In the video above, you can see my (in the orange shirt and white vest) acting on stage is very sheepish as I do the bare minimum in terms of interacting with my fellow actors on stage, keeping it very safe.

My confidence in myself as an actor was very low when I first arrived at Drama School, I’d never studied GCSE or A-Level Drama and found myself with a slight imposter complex, that I wasn’t as good as everyone around me. This in-turn made me retreat into a sort of metaphorical acting cocoon, where I didn’t really perform my best work for the first term. Alex Palmer’s Uta Hagen methods as well as end of first term discussions with Tom, Jo, and Eilon, slowly encouraged me to come out of my shell across the second term. I’m proud to say that what finally pushed me out of my “cocoon” and allowed me to perform to the best of my abilities was when I wrote, directed, and acted in my own short play. This showed myself that I still have a great ability to act and that I’m worthy of being here at Leeds Conservatoire. If you compare the image above (me in the white shirt) with the video from A Street Car Named Desire you can see a clear improvement in my abilities to interact with my fellow actors

In light of the aforementioned exercise in Endowment during Alex Palmer’s lesson, during this hectic bold choice for the exercise my classmate noticed something in my breath support: I didn’t have any. This was confirmation of something I had been expecting for a while, my breathing was unmistakably unsustainable on stage, and I found my voice to be weaker after just a three day performance run whilst I was in high school productions that were vocally demanding, such as The Crucible and Death of a Salesman. After packeting up my ego and throwing it away, I began to take on my peer’s constructive criticism of my performance. I began working twice as hard to ensure that my breathing was always supported, during Sight Reading, during Alex’s Uta Hagen Exercises, whilst I’m waiting in line to buy groceries at Sainsbury’s.
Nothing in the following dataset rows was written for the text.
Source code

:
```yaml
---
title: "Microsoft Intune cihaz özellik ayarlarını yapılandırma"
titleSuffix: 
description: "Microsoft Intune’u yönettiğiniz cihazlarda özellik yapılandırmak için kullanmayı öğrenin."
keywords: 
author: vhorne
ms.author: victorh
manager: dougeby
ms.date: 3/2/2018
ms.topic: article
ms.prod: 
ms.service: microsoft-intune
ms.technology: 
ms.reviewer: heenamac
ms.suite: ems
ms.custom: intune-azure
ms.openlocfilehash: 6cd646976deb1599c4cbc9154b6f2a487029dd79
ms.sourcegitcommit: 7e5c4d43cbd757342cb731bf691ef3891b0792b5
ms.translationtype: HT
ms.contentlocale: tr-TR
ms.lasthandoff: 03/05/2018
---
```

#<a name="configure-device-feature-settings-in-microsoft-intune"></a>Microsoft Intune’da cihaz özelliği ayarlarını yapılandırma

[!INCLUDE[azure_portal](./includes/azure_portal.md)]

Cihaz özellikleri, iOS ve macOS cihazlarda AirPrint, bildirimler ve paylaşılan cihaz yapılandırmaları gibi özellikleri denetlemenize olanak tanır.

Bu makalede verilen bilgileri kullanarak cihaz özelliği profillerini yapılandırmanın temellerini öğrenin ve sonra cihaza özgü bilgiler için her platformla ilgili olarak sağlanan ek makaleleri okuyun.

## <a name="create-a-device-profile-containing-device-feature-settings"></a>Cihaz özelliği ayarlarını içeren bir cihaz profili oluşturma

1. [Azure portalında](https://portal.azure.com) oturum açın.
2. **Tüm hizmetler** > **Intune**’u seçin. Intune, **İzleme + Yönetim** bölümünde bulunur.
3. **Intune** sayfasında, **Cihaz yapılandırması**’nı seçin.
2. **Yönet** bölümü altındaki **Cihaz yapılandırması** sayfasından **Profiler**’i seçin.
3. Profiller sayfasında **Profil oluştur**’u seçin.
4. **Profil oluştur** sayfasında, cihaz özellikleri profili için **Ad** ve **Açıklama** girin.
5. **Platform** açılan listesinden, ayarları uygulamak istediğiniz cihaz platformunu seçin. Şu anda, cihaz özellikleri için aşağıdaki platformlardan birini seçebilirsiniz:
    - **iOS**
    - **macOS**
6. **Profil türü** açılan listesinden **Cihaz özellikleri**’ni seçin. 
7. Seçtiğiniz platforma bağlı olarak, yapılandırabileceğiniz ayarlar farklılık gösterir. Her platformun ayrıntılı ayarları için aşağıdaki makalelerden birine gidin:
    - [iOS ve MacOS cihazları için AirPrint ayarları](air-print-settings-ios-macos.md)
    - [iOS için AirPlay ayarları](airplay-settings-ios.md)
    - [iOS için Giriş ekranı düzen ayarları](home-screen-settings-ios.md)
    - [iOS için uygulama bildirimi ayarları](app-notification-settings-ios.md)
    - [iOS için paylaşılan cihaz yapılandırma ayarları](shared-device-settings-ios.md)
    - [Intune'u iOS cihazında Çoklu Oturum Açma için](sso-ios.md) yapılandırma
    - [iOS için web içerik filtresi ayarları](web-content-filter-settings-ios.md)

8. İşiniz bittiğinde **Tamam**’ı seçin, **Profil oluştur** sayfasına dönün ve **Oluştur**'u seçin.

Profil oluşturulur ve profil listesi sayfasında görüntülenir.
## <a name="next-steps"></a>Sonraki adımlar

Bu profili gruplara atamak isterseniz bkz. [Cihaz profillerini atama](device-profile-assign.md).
Paying extra focus to my diaphragmatic breathing that Joe had introduced to us in Term 1. Slowly, my supported breathing began to become more natural. As of right now, I would say I still have a long way to go, as I believe I am breathing sustainably around 60 percent of the time I am on stage however that crucial 40% could be the result of me losing my voice during an 8 show a week run. I have however received praise for my sustainable breathing in my voice examination, so I am sure I am on the right path.